Halbjahresbilanz der Im- und Exporte

VDN: Wachstum beim grenzüberschreitenden Stromhandel

Deutschland ist ein wichtiges Strom-Transitland und eine Drehscheibe für den internationalen Stromhandel. Das belegen die aktuellen Strom-Im- und -Exportzahlen des VDN. Beide wuchsen im ersten Halbjahr 2005 um mehr als 20 Prozent gegenüber dem entsprechenden Vorjahreszeitraum.

Stromnetz Ausbau© Gina Sanders / Fotolia.com

Berlin (red) - Im ersten Halbjahr 2005 wuchsen die Strom-Importe und die Strom-Exporte jeweils um mehr als 20 Prozent gegenüber dem entsprechenden Vorjahreszeitraum. Das ergaben vorläufige Berechnungen des Verbands der Netzbetreiber (VDN).

Während die Stromimporte von 20,9 Milliarden Kilowattstunden (1. Halbjahr 2004) auf 25,7 Milliarden Kilowattstunden (1. Halbjahr 2005) kletterten, erhöhte sich der Export von 26,6 Milliarden Kilowattstunden auf 33,0 Milliarden Kilowattstunden.
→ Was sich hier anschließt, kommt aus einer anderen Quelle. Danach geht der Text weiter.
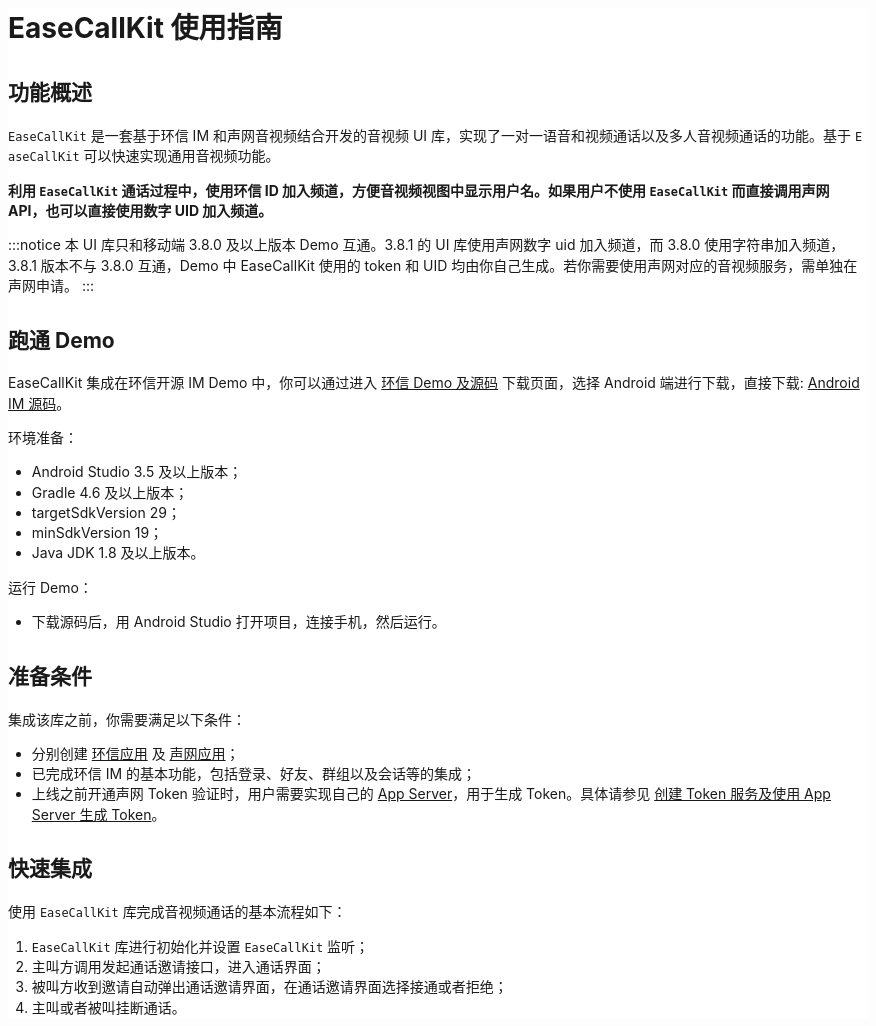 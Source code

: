 # EaseCallKit 使用指南

<Toc />

## 功能概述

`EaseCallKit` 是一套基于环信 IM 和声网音视频结合开发的音视频 UI 库，实现了一对一语音和视频通话以及多人音视频通话的功能。基于 `EaseCallKit` 可以快速实现通用音视频功能。

**利用 `EaseCallKit` 通话过程中，使用环信 ID 加入频道，方便音视频视图中显示用户名。如果用户不使用 `EaseCallKit` 而直接调用声网 API，也可以直接使用数字 UID 加入频道。**

:::notice
本 UI 库只和移动端 3.8.0 及以上版本 Demo 互通。3.8.1 的 UI 库使用声网数字 uid 加入频道，而 3.8.0 使用字符串加入频道，3.8.1 版本不与 3.8.0 互通，Demo 中 EaseCallKit 使用的 token 和 UID 均由你自己生成。若你需要使用声网对应的音视频服务，需单独在声网申请。
:::

## 跑通 Demo

EaseCallKit 集成在环信开源 IM Demo 中，你可以通过进入 [环信 Demo 及源码](https://www.easemob.com/download/im) 下载页面，选择 Android 端进行下载，直接下载: [Android IM 源码](https://github.com/easemob/chat-android)。

环境准备：

- Android Studio 3.5 及以上版本；
- Gradle 4.6 及以上版本；
- targetSdkVersion 29；
- minSdkVersion 19；
- Java JDK 1.8 及以上版本。

运行 Demo：

- 下载源码后，用 Android Studio 打开项目，连接手机，然后运行。

## 准备条件

集成该库之前，你需要满足以下条件：

- 分别创建 [环信应用](/product/enable_and_configure_IM.html) 及 [声网应用](https://doc.shengwang.cn/doc/rtc/android/get-started/enable-service#创建声网项目)；
- 已完成环信 IM 的基本功能，包括登录、好友、群组以及会话等的集成；
- 上线之前开通声网 Token 验证时，用户需要实现自己的 [App Server](https://github.com/easemob/easemob-im-app-server/tree/master/agora-app-server)，用于生成 Token。具体请参见 [创建 Token 服务及使用 App Server 生成 Token](https://doc.shengwang.cn/doc/rtc/android/basic-features/token-authentication)。

## 快速集成

使用 `EaseCallKit` 库完成音视频通话的基本流程如下：

1. `EaseCallKit` 库进行初始化并设置 `EaseCallKit` 监听；
2. 主叫方调用发起通话邀请接口，进入通话界面；
3. 被叫方收到邀请自动弹出通话邀请界面，在通话邀请界面选择接通或者拒绝；
4. 主叫或者被叫挂断通话。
Das Gesamt-Austauschvolumen stieg von 47,5 Milliarden Kilowattstunden um gut elf Milliarden auf 58,7 Milliarden Kilowattstunden. Nach VDN-Angaben dienen damit inzwischen etwa 20 Prozent der Transportleistungen in den deutschen Übertragungsnetzen dem europäischen Stromhandel.

Mit einem Plus von fast 25 Prozent wuchsen die Transitlieferungen besonders stark und erreichten 21,4 Milliarden Kilowattstunden im ersten Halbjahr 2005. Transite sind Stromlieferungen, die innerhalb einer Stunde in ein Land hinein- und wieder herausfließen.